Raymond at the rescue farm. [Photo courtesy CWHF]

Since his removal from the beach almost one week ago, the northern Outer Banks’ only wild mule is settling in at the Corolla Wild Horse Fund rescue farm, braying for his breakfast and trying to find ways to escape.

The CWHF, which manages the Currituck Outer Banks’ herd of wild mustangs, is treating Raymond for issues with his feet and building him a new home at the farm in Grandy, where he will spend the remainder of his days.

Raymond at the rescue farm. [Photo courtesy CWHF]

Raymond — the legendary product of a local donkey and a wild mare — had been escaping onto the paved roads of Corolla along with a group of wild horses due to a dilapidated fence meant to keep them on the 4×4 beaches.

The CWHF made what they called the heartbreaking decision to remove Raymond last weekend as he seemed in serious pain from a foot condition, and caretakers feared he wouldn’t survive much longer.

“Raymond is unlike any of the horses we’ve ever rescued from the wild,” CWHF herd manager Meg Puckett wrote in a Facebook update. “Because he is a mule, his behavior is completely different. Not only is he very aggressive towards other horses, he is also an escape artist. He will dig, climb, jump, crawl, and push his way through fences if given the opportunity.”

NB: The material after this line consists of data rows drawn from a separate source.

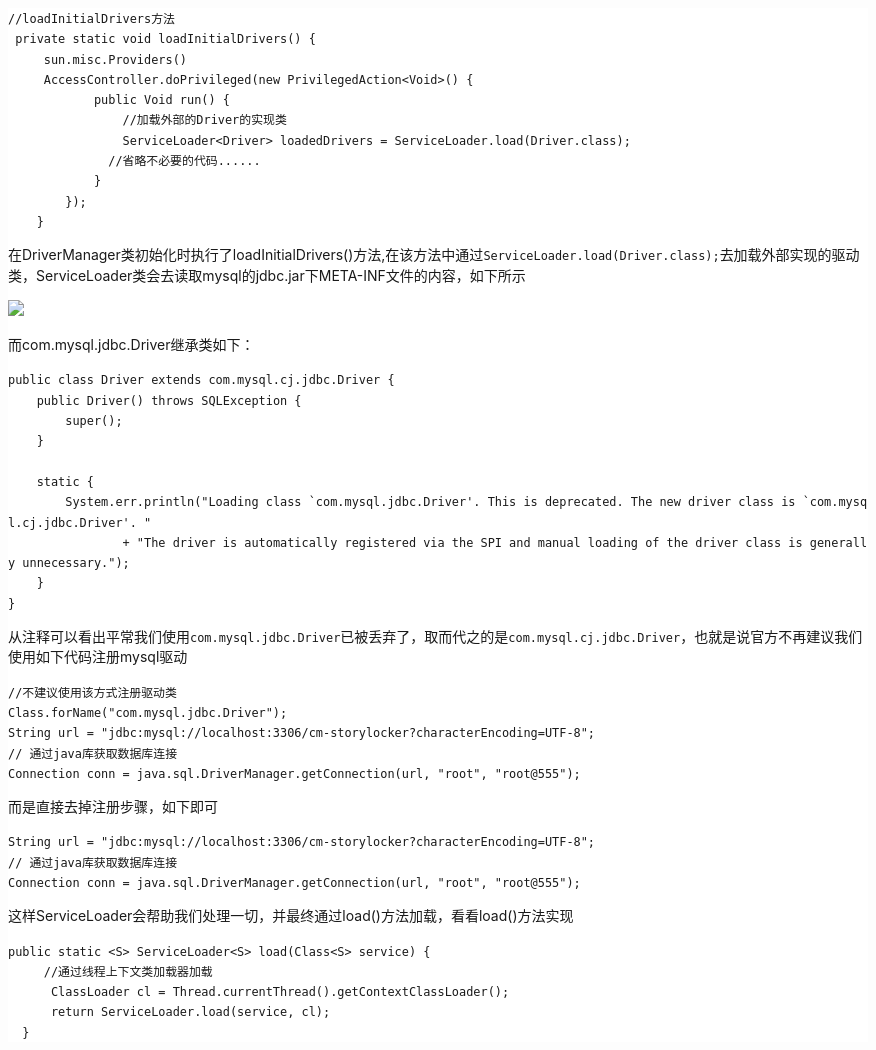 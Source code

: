     //loadInitialDrivers方法
     private static void loadInitialDrivers() {
         sun.misc.Providers()
         AccessController.doPrivileged(new PrivilegedAction<Void>() {
                public Void run() {
                    //加载外部的Driver的实现类
                    ServiceLoader<Driver> loadedDrivers = ServiceLoader.load(Driver.class);
                  //省略不必要的代码......
                }
            });
        }

在DriverManager类初始化时执行了loadInitialDrivers()方法,在该方法中通过`ServiceLoader.load(Driver.class);`去加载外部实现的驱动类，ServiceLoader类会去读取mysql的jdbc.jar下META-INF文件的内容，如下所示

![](https://img-blog.csdn.net/20170625164611435?watermark/2/text/aHR0cDovL2Jsb2cuY3Nkbi5uZXQvamF2YXplamlhbg==/font/5a6L5L2T/fontsize/400/fill/I0JBQkFCMA==/dissolve/70/gravity/SouthEast)

而com.mysql.jdbc.Driver继承类如下：

    public class Driver extends com.mysql.cj.jdbc.Driver {
        public Driver() throws SQLException {
            super();
        }
    
        static {
            System.err.println("Loading class `com.mysql.jdbc.Driver'. This is deprecated. The new driver class is `com.mysql.cj.jdbc.Driver'. "
                    + "The driver is automatically registered via the SPI and manual loading of the driver class is generally unnecessary.");
        }
    }

从注释可以看出平常我们使用`com.mysql.jdbc.Driver`已被丢弃了，取而代之的是`com.mysql.cj.jdbc.Driver`，也就是说官方不再建议我们使用如下代码注册mysql驱动

    //不建议使用该方式注册驱动类
    Class.forName("com.mysql.jdbc.Driver");
    String url = "jdbc:mysql://localhost:3306/cm-storylocker?characterEncoding=UTF-8";
    // 通过java库获取数据库连接
    Connection conn = java.sql.DriverManager.getConnection(url, "root", "root@555");
    

而是直接去掉注册步骤，如下即可

    String url = "jdbc:mysql://localhost:3306/cm-storylocker?characterEncoding=UTF-8";
    // 通过java库获取数据库连接
    Connection conn = java.sql.DriverManager.getConnection(url, "root", "root@555");
    

这样ServiceLoader会帮助我们处理一切，并最终通过load()方法加载，看看load()方法实现

    public static <S> ServiceLoader<S> load(Class<S> service) {
         //通过线程上下文类加载器加载
          ClassLoader cl = Thread.currentThread().getContextClassLoader();
          return ServiceLoader.load(service, cl);
      }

Raymond at the rescue farm. [Photo courtesy CWHF]

Following Raymond’s removal from the beach, the CWHF raised more than $20,000 to help build him a mule-proof home and cover bills for his treatment.

“We cannot begin to express how deeply grateful we are for your support,” Puckett wrote. “Raymond’s vet and housing bills will be quite high, and it’s such a relief to know we do not have to worry about paying for them. You all helped saved Raymond’s life, and are ensuring his retirement at the farm will be like a long-term vacation! We tell him every day that he’s got a lot of people who love him and who are rooting for him.”